Prompt and accurate diagnosis is the key to effective disease management, one of the main interventions of the Global Malaria Control Strategy (1). It is thus of concern that poor diagnosis continues to hinder effective malaria control. This is due to a combination of factors, including non-specific clinical presentation of the disease, high prevalence of asymptomatic infection in some areas, lack of resources and insufficient access to trained health care providers and health facilities, and widespread practice of self-treatment for clinically suspected malaria.

One major contributing factor, however, is that the laboratory diagnosis of malaria has up to now relied nearly exclusively on microscopy, a valuable technique when performed correctly but unreliable and wasteful when poorly executed. A better utilization of microscopy and the development of alternative diagnostic techniques could substantially improve malaria control (2). Such objectives prove particularly relevant to the Roll Back Malaria initiative, a global movement that emphasizes better application of existing tools and the development of new ones.

Of great interest in this context is the development during the past ten years of rapid diagnostic tests (RDTs) for malaria using immunochromatographic test strips, which might offer a valid alternative to or complement microscopy (3). Various RDTs have been tested in clinical and field situations. Test kits have been marketed and have found limited use in some malaria control programmes, as well as in special situations such as complex emergencies, epidemics and the diagnosis of malaria in returning travellers. The overall results have been encouraging, and several manufacturers are currently developing improved kits and offering them on the global market. The strong market presence of such kits is illustrated by the fact that one manufacturer alone reports having introduced 3-6 million tests to date.

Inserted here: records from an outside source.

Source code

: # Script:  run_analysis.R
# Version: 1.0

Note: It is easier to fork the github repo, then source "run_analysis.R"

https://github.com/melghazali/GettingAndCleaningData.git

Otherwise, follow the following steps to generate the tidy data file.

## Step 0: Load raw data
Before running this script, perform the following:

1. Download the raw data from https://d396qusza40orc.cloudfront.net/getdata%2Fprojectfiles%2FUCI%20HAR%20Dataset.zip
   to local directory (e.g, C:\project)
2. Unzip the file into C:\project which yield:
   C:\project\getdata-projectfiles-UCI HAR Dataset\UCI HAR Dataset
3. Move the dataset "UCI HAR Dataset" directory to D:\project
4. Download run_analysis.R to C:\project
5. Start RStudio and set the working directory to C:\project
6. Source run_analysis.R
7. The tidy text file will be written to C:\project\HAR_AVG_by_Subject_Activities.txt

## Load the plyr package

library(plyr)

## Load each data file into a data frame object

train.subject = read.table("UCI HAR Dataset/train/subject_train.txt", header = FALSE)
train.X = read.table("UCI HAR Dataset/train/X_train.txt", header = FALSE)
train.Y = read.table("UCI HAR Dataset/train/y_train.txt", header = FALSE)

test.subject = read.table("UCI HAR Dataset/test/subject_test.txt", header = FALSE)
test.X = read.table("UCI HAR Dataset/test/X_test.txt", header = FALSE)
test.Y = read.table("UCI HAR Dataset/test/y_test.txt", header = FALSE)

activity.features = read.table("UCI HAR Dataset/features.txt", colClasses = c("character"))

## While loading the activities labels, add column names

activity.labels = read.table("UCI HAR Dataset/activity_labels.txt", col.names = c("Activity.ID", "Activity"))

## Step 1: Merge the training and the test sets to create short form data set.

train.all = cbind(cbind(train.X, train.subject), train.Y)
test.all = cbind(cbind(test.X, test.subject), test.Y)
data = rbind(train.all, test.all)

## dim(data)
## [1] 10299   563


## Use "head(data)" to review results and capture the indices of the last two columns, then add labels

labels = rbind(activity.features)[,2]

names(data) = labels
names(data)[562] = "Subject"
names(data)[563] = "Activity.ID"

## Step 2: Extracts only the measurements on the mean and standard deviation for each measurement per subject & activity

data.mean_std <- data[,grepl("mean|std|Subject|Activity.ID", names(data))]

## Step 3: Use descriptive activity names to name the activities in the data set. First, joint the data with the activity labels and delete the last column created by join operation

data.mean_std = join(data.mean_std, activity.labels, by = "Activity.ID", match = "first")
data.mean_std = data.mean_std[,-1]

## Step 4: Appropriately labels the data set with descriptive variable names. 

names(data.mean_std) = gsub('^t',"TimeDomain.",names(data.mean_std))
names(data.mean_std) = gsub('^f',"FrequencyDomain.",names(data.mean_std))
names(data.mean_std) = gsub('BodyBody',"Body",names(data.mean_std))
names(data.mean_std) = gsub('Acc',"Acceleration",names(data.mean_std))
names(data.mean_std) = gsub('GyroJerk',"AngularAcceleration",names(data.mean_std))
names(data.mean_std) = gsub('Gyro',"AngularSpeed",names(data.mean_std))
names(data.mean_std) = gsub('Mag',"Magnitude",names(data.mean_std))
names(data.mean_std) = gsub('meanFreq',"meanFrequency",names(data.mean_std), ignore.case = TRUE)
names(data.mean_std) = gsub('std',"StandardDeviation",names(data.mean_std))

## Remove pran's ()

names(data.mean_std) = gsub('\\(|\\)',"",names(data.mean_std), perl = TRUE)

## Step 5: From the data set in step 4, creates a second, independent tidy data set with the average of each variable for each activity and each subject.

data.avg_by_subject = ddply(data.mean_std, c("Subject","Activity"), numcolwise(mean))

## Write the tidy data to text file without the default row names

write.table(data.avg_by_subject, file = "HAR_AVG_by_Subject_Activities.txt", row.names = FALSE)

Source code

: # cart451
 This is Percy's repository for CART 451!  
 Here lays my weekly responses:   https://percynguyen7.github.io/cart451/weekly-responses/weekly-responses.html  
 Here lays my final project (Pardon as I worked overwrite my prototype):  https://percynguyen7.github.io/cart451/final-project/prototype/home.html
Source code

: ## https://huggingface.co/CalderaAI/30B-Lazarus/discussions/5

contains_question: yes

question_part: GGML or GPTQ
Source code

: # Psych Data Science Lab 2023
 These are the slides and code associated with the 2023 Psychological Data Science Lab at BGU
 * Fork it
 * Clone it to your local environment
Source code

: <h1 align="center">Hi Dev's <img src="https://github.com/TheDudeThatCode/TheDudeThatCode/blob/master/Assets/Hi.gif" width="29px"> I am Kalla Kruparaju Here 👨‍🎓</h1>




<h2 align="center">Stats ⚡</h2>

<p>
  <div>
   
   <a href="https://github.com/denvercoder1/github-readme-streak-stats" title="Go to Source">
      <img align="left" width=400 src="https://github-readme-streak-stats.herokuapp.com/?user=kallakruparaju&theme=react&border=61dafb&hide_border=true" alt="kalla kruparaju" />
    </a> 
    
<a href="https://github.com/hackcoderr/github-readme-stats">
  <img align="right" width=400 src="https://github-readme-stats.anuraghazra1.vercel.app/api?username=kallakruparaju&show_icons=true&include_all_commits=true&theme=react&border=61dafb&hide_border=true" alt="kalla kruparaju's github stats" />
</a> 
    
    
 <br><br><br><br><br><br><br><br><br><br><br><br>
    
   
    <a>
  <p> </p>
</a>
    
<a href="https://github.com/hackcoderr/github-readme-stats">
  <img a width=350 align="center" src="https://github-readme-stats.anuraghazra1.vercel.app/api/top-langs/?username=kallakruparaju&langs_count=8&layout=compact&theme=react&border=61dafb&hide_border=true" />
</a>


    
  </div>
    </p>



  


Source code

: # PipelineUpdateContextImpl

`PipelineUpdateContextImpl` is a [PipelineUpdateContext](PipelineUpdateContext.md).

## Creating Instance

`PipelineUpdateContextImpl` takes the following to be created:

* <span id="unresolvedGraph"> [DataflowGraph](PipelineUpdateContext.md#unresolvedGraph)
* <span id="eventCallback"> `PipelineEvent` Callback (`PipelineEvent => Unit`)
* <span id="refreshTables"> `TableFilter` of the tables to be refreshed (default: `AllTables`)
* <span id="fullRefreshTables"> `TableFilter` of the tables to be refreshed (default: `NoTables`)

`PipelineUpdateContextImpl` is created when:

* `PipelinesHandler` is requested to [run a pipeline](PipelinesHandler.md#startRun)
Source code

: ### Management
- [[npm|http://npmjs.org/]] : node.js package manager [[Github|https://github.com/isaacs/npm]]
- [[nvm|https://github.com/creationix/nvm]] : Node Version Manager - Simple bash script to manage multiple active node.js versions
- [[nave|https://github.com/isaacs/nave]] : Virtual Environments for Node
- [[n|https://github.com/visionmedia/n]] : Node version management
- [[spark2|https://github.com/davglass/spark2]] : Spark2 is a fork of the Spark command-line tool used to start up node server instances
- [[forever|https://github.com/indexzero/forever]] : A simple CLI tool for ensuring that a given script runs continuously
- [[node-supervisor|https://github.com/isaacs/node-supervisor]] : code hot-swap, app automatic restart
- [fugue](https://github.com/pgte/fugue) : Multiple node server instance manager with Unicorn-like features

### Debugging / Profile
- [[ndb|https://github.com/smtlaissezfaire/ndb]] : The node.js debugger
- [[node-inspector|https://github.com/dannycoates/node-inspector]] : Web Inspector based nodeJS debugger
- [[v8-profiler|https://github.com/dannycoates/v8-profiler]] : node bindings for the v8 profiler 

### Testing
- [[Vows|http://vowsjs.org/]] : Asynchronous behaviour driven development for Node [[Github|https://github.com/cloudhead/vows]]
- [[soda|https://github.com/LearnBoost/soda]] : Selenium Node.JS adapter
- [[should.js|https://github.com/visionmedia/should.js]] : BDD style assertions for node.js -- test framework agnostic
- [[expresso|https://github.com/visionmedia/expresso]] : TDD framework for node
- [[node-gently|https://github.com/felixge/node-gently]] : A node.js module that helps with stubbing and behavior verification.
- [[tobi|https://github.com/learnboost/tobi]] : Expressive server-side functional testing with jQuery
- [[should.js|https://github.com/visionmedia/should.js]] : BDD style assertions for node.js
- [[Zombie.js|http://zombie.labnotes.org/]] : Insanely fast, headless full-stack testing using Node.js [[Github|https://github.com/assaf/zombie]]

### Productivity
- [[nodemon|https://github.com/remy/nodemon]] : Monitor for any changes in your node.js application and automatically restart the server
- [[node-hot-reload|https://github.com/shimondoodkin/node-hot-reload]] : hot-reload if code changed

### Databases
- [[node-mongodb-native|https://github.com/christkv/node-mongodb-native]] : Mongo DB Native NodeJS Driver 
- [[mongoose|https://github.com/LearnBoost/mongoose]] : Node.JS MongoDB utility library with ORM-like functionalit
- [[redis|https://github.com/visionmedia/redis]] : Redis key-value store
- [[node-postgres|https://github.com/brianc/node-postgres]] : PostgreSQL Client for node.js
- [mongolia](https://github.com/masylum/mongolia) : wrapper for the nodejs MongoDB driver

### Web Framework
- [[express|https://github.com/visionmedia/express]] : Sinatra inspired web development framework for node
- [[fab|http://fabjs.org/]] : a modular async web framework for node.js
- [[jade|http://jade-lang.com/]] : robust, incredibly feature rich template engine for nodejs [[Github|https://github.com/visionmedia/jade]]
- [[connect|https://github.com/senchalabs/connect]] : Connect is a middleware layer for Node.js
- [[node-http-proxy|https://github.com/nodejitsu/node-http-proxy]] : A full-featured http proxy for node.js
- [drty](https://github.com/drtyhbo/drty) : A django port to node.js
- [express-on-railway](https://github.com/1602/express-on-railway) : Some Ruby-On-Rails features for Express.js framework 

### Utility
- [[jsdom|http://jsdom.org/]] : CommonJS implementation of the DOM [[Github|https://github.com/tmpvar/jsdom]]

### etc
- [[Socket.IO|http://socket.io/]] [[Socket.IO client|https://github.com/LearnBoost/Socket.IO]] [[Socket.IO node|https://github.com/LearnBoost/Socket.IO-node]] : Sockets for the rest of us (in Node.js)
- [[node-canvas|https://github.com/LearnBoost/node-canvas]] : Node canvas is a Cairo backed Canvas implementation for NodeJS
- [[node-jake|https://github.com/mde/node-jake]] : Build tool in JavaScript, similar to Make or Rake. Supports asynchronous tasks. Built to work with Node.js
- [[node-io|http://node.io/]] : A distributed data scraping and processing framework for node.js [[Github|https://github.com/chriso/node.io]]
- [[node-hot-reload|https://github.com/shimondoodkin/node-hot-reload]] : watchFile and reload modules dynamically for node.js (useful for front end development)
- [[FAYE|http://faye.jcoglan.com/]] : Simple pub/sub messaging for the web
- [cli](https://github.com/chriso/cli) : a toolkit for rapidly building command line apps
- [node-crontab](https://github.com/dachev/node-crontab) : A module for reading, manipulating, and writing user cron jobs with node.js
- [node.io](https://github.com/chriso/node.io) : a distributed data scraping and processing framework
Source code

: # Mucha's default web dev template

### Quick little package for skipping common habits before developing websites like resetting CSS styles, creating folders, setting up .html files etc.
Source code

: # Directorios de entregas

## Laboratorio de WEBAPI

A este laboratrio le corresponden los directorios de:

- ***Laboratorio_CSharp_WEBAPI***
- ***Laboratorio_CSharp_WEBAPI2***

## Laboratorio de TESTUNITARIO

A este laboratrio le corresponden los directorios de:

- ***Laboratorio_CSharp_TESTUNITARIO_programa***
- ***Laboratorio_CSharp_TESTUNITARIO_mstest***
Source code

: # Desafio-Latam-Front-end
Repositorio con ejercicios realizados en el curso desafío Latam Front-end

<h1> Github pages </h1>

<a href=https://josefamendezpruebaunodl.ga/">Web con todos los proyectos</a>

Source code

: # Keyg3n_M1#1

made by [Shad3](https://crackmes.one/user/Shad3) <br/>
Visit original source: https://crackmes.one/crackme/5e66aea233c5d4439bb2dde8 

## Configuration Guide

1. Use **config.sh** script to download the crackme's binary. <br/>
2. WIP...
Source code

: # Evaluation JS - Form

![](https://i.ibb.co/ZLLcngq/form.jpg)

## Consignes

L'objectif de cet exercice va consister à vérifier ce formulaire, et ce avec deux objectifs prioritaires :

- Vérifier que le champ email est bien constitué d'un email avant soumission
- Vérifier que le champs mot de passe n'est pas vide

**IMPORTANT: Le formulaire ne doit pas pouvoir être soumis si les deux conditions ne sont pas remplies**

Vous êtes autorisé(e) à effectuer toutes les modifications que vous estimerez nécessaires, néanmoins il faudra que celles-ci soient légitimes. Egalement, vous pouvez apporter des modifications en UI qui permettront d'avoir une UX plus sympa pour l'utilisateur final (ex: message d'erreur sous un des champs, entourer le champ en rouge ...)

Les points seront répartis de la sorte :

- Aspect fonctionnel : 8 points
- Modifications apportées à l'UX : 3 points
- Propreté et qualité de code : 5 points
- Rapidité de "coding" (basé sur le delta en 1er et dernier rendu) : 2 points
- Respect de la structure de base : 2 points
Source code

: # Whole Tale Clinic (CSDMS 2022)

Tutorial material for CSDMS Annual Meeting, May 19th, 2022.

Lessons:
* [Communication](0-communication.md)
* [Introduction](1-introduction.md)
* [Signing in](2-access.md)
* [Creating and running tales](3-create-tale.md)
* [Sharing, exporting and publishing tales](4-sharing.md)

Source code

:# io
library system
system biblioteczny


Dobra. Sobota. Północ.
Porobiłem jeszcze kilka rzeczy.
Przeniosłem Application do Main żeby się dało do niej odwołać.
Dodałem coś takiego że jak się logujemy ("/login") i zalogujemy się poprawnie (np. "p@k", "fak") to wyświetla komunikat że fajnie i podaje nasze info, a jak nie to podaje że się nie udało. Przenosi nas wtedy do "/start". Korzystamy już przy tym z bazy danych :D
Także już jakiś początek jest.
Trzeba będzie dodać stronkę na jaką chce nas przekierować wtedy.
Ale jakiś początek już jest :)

The time has thus come for serious consideration of how RDTs can most effectively be applied to the very diverse situations in which malaria occurs. To that effect, an informal consultation was convened in Geneva on 25-27 October 1999, bringing together the developers, manufacturers and potential users of RDTs, and representatives of other interested agencies, to discuss future actions to ensure their optimal deployment to control malaria.